Dmitri Popov also notes that, according to the Central Bank of Russia, in 2014, 3.83 billion dollars was transferred from Russia to Tajikistan via money transfer systems (Anelik, BLIZKO, Contact, InterExpress, UNIStream, Western Union, Hummingbird, Zolotaya Korona, Leader, Russian Post), and that, according to the estimates of the World Bank, the volume of remittances is fixed at the level of 42.7% of GDP in 2014. (12) This information includes only the figures of the funds received via official financial institutions and does not include the funds delivered to the republic in other ways.
Each country has its own realities, causing their dependence on Russia in securing its military-political, economic and socio-political stability. It is clear that in these countries, efforts will be made to change the over-dependence on Russia by diversifying foreign economic relations and sources of income and financial resources. Including through the development of relations with the US and its Western allies.

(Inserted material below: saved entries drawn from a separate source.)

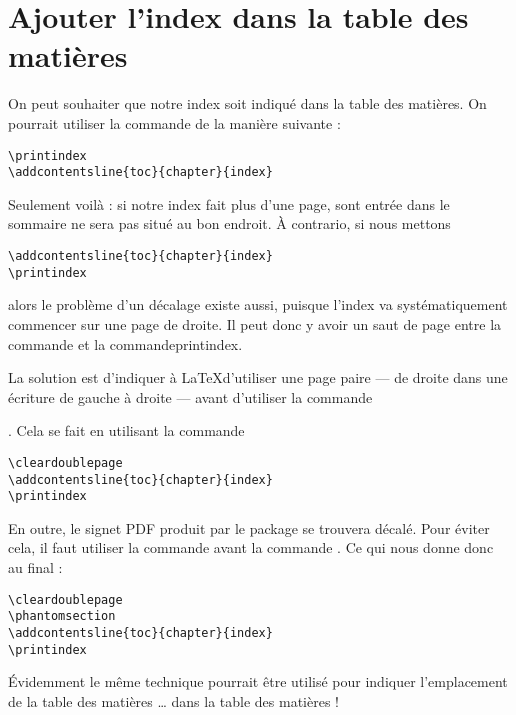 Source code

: 

\section{Ajouter l'index dans la table des matières}

On peut souhaiter que notre index soit indiqué dans la table des matières. On pourrait utiliser la commande  de la manière suivante :

\begin{verbatim}
\printindex
\addcontentsline{toc}{chapter}{index}
\end{verbatim}

Seulement voilà : si notre index fait plus d'une page, sont entrée dans le sommaire ne sera pas situé au bon endroit. À contrario, si nous mettons

\begin{verbatim}
\addcontentsline{toc}{chapter}{index}
\printindex
\end{verbatim}

alors le problème d'un décalage existe aussi, puisque l'index va systématiquement commencer sur une page de droite. Il peut donc y avoir un saut de page entre la commande  et la commande{printindex}. 

La solution est d'indiquer à \LaTeX d'utiliser une page paire --- de droite dans une écriture de gauche à droite ---  avant d'utiliser la commande \addcontentsline. Cela se fait en utilisant la commande 

\begin{verbatim}
\cleardoublepage
\addcontentsline{toc}{chapter}{index}
\printindex
\end{verbatim}

En outre, le signet PDF produit par le package  se trouvera décalé. Pour éviter cela, il faut utiliser la commande  avant la commande . Ce qui nous donne donc au final :

\begin{verbatim}
\cleardoublepage
\phantomsection
\addcontentsline{toc}{chapter}{index}
\printindex
\end{verbatim}

\begin{anedocte}
Évidemment le même technique pourrait être utilisé pour indiquer l'emplacement de la table des matières … dans la table des matières !
\end{anedocte}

Another objective factor is the fact that a certain part of the society in its various segments is already oriented to a greater extent not only to Russia, but also to the West. Thus, in the circles having the opportunity to influence decision-making, people prefer to send their children to study in the United States, Britain and other Western countries. In Kazakhstan, successfully fitting into the global economy, training in Western universities and companies, financial institutions, etc. is supported at the level of state policy. Its financial institutions and offshore companies and most of those in the region who has serious financial capabilities are oriented to the West, too. Finally, during the years of independence, to Diasporas of peoples from all Central Asian countries have been formed the western countries.
In the US, for example, cities such as New York, Washington, Denver, Omaha, have become a sort of centers of formation of a stable Tajik diaspora acquiring American identity, looking at the world through the prism of the interests of the United States and maintains close ties with their native republic. Almost the same thing is happening in the UK.
A considerable number of immigrants from Tajikistan and other Central Asian republics have settled in the UAE, live there and do their business on a permanent basis. The presence of post-Soviet Central Asians in China, Turkey, etc. is gradually expanding. Naturally, all these realities do not remain outside the purview of the United States.
Another important factor is the preferences of the middle class. In Tajikistan, like in the whole of Central Asia, it is very diverse. Accordingly, its foreign policy preferences and orientation are diverse, too. Preferences of the most active segment of the middle class – entrepreneurs – are defined by their business orientation. Naturally, some of them do business with Russia or with China, the others – with Iran, Turkey and the Gulf states. Someone has business with commercial and non-profit organizations of the US and other Western countries. This diversity of preferences could be considered by the Americans as a positive factor for their interests.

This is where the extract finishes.